In Asia, Japan plans to strengthen its influence in the offline store market. Local chain FamilyMart announced the opening of thousands of unattended convenience stores by 2024. The first test store has already started operating in Tokyo.
Even though it costs 20% more to open a standalone store than to open a classic store, the costs pay off by reducing labor costs. Japan, by the way, has long faced a labor shortage due to an aging population. In contrast, in China, there are enough resources, so projects with automated stores never took off. In general, according to the Japanese, the opening of standalone stores can be a good idea for “unprofitable” areas where the emergence of conventional supermarkets is not economically feasible.
In South Korea, stores without staff are still being tested by large telecom companies: SK Telecom, KT and LG Uplus. This format allows visitors to shop and pick up items late or around the clock, like the LG Uplus store in Seoul. At this point, the client can independently become a subscriber of the company or purchase gadgets, having received a QR code for the desired service remotely in advance.
The trend for the development of remote services was picked up in Europe as well. The sports network Decathlon in Germany has launched a self-scanning system for goods using Scan, pay, leave phones. Thus, the business is striving to reduce contacts between buyers and cashiers in a pandemic.
Show your "face"
The use of biometric data in retail (bio-acquiring, customer identification and others) is a separate actively developing global trend that is becoming a part of everyday life. According to Google AI experts, by 2023 more than 2.6 billion users worldwide will use the pay-with-a-glance format.

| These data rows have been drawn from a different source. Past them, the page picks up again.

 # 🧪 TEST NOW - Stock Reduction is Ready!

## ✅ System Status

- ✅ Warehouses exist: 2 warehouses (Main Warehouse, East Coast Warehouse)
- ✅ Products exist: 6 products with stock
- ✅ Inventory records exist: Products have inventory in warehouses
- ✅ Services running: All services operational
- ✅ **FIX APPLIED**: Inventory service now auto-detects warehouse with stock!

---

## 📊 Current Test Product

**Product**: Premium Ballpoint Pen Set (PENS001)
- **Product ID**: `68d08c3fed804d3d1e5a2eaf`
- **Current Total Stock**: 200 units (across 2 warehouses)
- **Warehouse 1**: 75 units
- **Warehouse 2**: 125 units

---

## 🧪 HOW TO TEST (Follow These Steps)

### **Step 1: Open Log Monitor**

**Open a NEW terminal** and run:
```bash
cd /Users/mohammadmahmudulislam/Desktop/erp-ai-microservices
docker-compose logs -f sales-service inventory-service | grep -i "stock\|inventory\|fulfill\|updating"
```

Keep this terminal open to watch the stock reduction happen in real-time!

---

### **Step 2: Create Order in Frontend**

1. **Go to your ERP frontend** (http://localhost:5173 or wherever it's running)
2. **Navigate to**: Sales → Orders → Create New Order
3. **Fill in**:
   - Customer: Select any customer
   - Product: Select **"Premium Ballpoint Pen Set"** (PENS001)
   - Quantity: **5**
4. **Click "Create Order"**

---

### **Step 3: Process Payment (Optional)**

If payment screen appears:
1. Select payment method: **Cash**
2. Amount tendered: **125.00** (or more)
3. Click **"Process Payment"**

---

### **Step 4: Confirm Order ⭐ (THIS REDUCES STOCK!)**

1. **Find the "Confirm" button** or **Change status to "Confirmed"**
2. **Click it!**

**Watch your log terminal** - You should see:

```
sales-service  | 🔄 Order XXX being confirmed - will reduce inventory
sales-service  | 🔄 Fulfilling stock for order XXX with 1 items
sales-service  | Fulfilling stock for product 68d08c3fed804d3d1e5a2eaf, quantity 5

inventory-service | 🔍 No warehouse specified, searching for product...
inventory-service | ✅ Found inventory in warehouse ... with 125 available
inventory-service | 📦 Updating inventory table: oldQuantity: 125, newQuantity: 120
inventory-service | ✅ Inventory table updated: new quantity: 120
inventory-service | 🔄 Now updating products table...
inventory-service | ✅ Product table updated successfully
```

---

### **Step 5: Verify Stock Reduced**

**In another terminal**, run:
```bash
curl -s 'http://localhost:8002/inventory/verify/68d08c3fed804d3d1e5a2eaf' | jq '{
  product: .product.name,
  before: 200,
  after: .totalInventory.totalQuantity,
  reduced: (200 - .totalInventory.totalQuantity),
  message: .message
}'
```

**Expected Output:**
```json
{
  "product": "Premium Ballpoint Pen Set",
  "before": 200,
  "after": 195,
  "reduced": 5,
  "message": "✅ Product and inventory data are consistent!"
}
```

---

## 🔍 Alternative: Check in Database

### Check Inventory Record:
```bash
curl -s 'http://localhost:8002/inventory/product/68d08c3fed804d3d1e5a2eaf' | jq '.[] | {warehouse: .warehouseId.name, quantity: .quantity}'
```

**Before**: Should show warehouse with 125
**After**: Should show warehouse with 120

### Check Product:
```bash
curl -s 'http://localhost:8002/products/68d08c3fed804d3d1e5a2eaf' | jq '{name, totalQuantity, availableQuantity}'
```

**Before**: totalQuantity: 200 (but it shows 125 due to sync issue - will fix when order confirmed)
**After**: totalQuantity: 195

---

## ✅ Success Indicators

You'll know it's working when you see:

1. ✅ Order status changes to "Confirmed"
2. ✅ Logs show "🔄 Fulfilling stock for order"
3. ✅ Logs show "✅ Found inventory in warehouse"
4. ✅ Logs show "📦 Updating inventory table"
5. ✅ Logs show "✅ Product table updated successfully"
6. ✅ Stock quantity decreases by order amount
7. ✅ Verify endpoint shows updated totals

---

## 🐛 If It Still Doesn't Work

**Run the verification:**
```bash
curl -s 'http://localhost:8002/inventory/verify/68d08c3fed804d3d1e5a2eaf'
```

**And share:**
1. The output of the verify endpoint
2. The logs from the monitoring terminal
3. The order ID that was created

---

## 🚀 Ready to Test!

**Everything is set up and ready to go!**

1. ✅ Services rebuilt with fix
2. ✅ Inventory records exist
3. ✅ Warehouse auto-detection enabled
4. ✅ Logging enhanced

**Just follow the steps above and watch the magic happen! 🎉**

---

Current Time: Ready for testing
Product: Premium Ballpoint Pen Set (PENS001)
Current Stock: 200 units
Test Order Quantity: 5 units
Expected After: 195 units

For example, in China, buyers are required to go through a face scan when purchasing a SIM card. In addition, since last year, a recognition system has been launched in local pharmacies, which prevents the sale of certain categories of drugs to unwanted persons.
In Russia, the interest of retailers and their partners in biometrics is also high. Bioequiring services are introduced not only by retail chains (Perekrestok, Magnit), but also by coffee shops: a recent example is CoffeeBean in Moscow.
In addition to biometrics, the business is also developing the direction of payment by QR code. This service is especially popular in China and South Korea. In Russia, interest in it is also growing: now QR codes are generated on many payment receipts. But Sberbank went even further by implementing the Pay QR service, which allows accepting payments without using a bank terminal. Retailer Wildberries has also released an app that allows you to pay for purchases using a QR code through a fast payment system.
When cameras know everything about a store
Russia ranks third in the world in terms of the use of CCTV cameras in retail. The share of "smart" cameras with video analytics is at the level of 10-15% today, and this figure will grow. Such systems are able to compose a portrait of a buyer, analyze his behavior and solve business problems.
A successful case of using this technology belongs to the American retailer Walmart. He has built an Intelligent Retail Lab (IRL) from one of his supermarkets, which includes a network of AI-enabled cameras. The system informs the store employees about the availability of goods on the shelves and when the stock of products needs to be replenished.
Face recognition technologies built into the cameras allow you to expand analytics capabilities: you can count unique visitors - evaluate the "return" of specific customers and exclude employees from the sample. Thus, with the help of M.Video cameras, it was possible to track lonely visitors who need help in the hall.
Do customers really need innovation?
Perhaps, if not for the pandemic, retail would not have made a rapid technological revolution in a short time. Rapidly changing conditions also affect the buyer's decision-making process. If purchases can be made quickly and safely, this is perceived by society only positively.
Surveys confirm that an average of 50% of shoppers worldwide use contactless payments - a figure that will increase by 30% in the near future. Approximately the same indicators are accounted for by supporters of ordering through apps, slightly less (44%) by social networks.